__What the task requires__: Scan the listing and work out how many lines contain the word "unsafe". Nothing but the number should be given.

__Data for analysis__:
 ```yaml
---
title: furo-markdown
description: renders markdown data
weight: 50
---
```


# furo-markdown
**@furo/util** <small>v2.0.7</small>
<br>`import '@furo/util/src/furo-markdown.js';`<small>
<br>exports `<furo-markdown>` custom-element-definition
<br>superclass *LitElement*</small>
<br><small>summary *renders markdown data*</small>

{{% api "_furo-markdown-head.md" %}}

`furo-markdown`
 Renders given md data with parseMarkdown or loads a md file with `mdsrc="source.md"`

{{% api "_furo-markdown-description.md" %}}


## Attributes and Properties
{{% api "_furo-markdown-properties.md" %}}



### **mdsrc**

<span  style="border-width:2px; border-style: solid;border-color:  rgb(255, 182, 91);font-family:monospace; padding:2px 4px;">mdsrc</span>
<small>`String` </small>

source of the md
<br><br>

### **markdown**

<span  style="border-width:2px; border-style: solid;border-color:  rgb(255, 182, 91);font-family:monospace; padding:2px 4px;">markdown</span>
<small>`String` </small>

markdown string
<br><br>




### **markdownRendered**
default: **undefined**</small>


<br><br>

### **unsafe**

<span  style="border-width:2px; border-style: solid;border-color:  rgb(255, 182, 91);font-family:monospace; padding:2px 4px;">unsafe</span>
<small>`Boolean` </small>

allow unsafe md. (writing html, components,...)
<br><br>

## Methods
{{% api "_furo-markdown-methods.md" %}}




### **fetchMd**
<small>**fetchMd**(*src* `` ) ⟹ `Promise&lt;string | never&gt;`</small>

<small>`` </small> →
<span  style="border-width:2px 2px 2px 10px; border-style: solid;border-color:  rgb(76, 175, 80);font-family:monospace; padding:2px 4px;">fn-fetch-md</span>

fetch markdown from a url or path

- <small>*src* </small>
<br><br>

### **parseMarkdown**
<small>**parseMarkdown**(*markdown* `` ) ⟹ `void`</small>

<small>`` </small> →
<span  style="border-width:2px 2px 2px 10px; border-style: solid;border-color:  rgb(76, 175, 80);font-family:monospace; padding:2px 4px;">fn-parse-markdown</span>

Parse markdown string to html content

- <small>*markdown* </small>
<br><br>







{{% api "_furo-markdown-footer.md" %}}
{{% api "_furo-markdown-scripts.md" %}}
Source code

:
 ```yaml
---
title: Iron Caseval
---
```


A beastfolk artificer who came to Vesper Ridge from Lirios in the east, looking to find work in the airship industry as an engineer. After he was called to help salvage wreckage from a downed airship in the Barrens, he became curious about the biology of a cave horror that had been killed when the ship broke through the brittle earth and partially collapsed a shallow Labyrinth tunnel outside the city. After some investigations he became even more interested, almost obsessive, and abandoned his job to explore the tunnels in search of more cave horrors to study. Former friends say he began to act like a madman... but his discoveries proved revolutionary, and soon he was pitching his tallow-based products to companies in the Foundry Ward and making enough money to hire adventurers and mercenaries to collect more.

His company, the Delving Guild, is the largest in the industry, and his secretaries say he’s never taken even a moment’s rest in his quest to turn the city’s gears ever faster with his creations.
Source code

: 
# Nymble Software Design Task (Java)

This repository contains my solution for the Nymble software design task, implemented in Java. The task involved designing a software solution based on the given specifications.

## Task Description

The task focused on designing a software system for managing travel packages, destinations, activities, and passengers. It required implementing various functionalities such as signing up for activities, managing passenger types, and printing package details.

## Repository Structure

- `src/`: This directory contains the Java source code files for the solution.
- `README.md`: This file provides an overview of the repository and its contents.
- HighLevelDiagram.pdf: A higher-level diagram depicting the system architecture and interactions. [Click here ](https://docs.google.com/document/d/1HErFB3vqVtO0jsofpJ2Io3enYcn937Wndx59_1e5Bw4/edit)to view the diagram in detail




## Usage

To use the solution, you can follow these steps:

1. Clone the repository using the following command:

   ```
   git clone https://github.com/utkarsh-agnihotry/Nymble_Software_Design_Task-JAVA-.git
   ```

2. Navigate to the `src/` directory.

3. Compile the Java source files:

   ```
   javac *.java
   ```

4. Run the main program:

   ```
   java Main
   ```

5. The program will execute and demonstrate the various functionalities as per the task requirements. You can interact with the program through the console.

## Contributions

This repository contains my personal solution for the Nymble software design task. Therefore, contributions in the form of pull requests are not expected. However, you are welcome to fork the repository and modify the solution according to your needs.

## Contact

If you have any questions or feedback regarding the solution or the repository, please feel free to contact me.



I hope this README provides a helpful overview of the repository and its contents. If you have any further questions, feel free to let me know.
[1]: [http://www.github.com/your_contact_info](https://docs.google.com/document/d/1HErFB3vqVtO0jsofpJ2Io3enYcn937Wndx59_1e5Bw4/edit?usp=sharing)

__Output of the task__: 3